• WHAT THE EXERCISE ASKS:
Nothing in the records may be left out; restate them word for word.

• DATA SUPPLIED:

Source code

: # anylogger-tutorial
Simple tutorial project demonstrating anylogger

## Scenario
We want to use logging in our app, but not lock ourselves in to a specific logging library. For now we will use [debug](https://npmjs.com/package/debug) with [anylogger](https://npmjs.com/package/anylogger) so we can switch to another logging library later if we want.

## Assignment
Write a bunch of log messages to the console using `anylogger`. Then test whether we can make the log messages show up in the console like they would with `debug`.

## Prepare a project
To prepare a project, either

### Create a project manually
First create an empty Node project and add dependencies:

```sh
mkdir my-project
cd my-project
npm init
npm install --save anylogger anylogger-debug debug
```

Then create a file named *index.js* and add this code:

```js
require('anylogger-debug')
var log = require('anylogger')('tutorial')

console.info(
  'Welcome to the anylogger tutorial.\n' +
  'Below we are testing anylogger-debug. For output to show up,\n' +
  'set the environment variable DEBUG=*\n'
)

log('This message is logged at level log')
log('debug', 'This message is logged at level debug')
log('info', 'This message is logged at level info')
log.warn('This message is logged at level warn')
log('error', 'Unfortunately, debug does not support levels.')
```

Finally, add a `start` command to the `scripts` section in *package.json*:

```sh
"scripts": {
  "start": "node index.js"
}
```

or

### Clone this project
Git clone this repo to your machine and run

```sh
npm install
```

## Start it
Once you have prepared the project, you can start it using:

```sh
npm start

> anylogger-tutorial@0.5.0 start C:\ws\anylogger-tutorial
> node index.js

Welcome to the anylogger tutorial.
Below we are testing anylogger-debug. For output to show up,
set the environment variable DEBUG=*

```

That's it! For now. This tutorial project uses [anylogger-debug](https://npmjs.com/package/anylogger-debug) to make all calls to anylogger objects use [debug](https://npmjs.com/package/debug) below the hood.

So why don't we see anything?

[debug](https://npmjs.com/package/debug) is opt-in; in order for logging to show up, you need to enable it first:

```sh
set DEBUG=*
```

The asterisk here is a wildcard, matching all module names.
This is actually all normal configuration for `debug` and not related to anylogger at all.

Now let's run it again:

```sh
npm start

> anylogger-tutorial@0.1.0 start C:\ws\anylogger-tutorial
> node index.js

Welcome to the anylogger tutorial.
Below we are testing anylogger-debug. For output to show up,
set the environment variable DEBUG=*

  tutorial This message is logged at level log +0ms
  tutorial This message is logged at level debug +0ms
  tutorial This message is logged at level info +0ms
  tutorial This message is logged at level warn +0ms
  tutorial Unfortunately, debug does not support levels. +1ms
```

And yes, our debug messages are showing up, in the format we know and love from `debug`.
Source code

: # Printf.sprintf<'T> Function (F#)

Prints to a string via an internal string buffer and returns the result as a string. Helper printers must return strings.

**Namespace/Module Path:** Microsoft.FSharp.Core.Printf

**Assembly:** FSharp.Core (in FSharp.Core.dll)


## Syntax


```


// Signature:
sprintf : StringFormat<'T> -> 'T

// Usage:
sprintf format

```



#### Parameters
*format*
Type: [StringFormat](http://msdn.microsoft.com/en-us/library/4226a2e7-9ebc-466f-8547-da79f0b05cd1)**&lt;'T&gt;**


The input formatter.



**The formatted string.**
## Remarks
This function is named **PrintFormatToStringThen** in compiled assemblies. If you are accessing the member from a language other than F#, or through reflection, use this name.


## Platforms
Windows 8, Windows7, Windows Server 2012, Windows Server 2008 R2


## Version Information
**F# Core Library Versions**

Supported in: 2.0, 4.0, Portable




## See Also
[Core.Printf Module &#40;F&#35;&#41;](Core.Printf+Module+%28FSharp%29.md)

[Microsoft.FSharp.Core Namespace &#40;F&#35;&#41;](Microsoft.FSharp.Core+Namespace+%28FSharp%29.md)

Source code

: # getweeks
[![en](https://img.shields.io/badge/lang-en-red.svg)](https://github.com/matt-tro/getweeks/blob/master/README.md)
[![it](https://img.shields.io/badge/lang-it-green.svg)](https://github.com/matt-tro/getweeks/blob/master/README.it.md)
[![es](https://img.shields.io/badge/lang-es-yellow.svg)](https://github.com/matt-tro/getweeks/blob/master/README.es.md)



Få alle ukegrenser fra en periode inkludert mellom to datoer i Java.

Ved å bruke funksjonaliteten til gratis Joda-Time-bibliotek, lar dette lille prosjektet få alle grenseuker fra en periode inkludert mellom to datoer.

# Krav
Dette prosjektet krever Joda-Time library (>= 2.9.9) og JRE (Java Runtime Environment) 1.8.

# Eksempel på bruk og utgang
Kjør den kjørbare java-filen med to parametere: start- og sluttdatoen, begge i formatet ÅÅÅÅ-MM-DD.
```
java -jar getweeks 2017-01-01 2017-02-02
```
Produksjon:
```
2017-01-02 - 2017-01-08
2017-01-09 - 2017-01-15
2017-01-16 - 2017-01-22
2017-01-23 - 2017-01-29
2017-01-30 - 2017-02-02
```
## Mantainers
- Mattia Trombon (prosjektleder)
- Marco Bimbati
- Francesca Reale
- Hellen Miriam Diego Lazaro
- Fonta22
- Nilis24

• RESULT FOR THIS EXERCISE:
Source code

: # anylogger-tutorial
Simple tutorial project demonstrating anylogger

## Scenario
We want to use logging in our app, but not lock ourselves in to a specific logging library. For now we will use [debug](https://npmjs.com/package/debug) with [anylogger](https://npmjs.com/package/anylogger) so we can switch to another logging library later if we want.

## Assignment
Write a bunch of log messages to the console using `anylogger`. Then test whether we can make the log messages show up in the console like they would with `debug`.

## Prepare a project
To prepare a project, either

### Create a project manually
First create an empty Node project and add dependencies:

```sh
mkdir my-project
cd my-project
npm init
npm install --save anylogger anylogger-debug debug
```

Then create a file named *index.js* and add this code:

```js
require('anylogger-debug')
var log = require('anylogger')('tutorial')

console.info(
  'Welcome to the anylogger tutorial.\n' +
  'Below we are testing anylogger-debug. For output to show up,\n' +
  'set the environment variable DEBUG=*\n'
)

log('This message is logged at level log')
log('debug', 'This message is logged at level debug')
log('info', 'This message is logged at level info')
log.warn('This message is logged at level warn')
log('error', 'Unfortunately, debug does not support levels.')
```

Finally, add a `start` command to the `scripts` section in *package.json*:

```sh
"scripts": {
  "start": "node index.js"
}
```

or

### Clone this project
Git clone this repo to your machine and run

```sh
npm install
```

## Start it
Once you have prepared the project, you can start it using:

```sh
npm start

> anylogger-tutorial@0.5.0 start C:\ws\anylogger-tutorial
> node index.js

Welcome to the anylogger tutorial.
Below we are testing anylogger-debug. For output to show up,
set the environment variable DEBUG=*

```

That's it! For now. This tutorial project uses [anylogger-debug](https://npmjs.com/package/anylogger-debug) to make all calls to anylogger objects use [debug](https://npmjs.com/package/debug) below the hood.

So why don't we see anything?

[debug](https://npmjs.com/package/debug) is opt-in; in order for logging to show up, you need to enable it first:

```sh
set DEBUG=*
```

The asterisk here is a wildcard, matching all module names.
This is actually all normal configuration for `debug` and not related to anylogger at all.

Now let's run it again:

```sh
npm start

> anylogger-tutorial@0.1.0 start C:\ws\anylogger-tutorial
> node index.js

Welcome to the anylogger tutorial.
Below we are testing anylogger-debug. For output to show up,
set the environment variable DEBUG=*

  tutorial This message is logged at level log +0ms
  tutorial This message is logged at level debug +0ms
  tutorial This message is logged at level info +0ms
  tutorial This message is logged at level warn +0ms
  tutorial Unfortunately, debug does not support levels. +1ms
```

And yes, our debug messages are showing up, in the format we know and love from `debug`.
Source code

: # Printf.sprintf<'T> Function (F#)

Prints to a string via an internal string buffer and returns the result as a string. Helper printers must return strings.

**Namespace/Module Path:** Microsoft.FSharp.Core.Printf

**Assembly:** FSharp.Core (in FSharp.Core.dll)


## Syntax


```


// Signature:
sprintf : StringFormat<'T> -> 'T

// Usage:
sprintf format

```



#### Parameters
*format*
Type: [StringFormat](http://msdn.microsoft.com/en-us/library/4226a2e7-9ebc-466f-8547-da79f0b05cd1)**&lt;'T&gt;**


The input formatter.



**The formatted string.**
## Remarks
This function is named **PrintFormatToStringThen** in compiled assemblies. If you are accessing the member from a language other than F#, or through reflection, use this name.


## Platforms
Windows 8, Windows7, Windows Server 2012, Windows Server 2008 R2


## Version Information
**F# Core Library Versions**

Supported in: 2.0, 4.0, Portable




## See Also
[Core.Printf Module &#40;F&#35;&#41;](Core.Printf+Module+%28FSharp%29.md)

[Microsoft.FSharp.Core Namespace &#40;F&#35;&#41;](Microsoft.FSharp.Core+Namespace+%28FSharp%29.md)

Source code

: # getweeks
[![en](https://img.shields.io/badge/lang-en-red.svg)](https://github.com/matt-tro/getweeks/blob/master/README.md)
[![it](https://img.shields.io/badge/lang-it-green.svg)](https://github.com/matt-tro/getweeks/blob/master/README.it.md)
[![es](https://img.shields.io/badge/lang-es-yellow.svg)](https://github.com/matt-tro/getweeks/blob/master/README.es.md)



Få alle ukegrenser fra en periode inkludert mellom to datoer i Java.

Ved å bruke funksjonaliteten til gratis Joda-Time-bibliotek, lar dette lille prosjektet få alle grenseuker fra en periode inkludert mellom to datoer.

# Krav
Dette prosjektet krever Joda-Time library (>= 2.9.9) og JRE (Java Runtime Environment) 1.8.

# Eksempel på bruk og utgang
Kjør den kjørbare java-filen med to parametere: start- og sluttdatoen, begge i formatet ÅÅÅÅ-MM-DD.
```
java -jar getweeks 2017-01-01 2017-02-02
```
Produksjon:
```
2017-01-02 - 2017-01-08
2017-01-09 - 2017-01-15
2017-01-16 - 2017-01-22
2017-01-23 - 2017-01-29
2017-01-30 - 2017-02-02
```
## Mantainers
- Mattia Trombon (prosjektleder)
- Marco Bimbati
- Francesca Reale
- Hellen Miriam Diego Lazaro
- Fonta22
- Nilis24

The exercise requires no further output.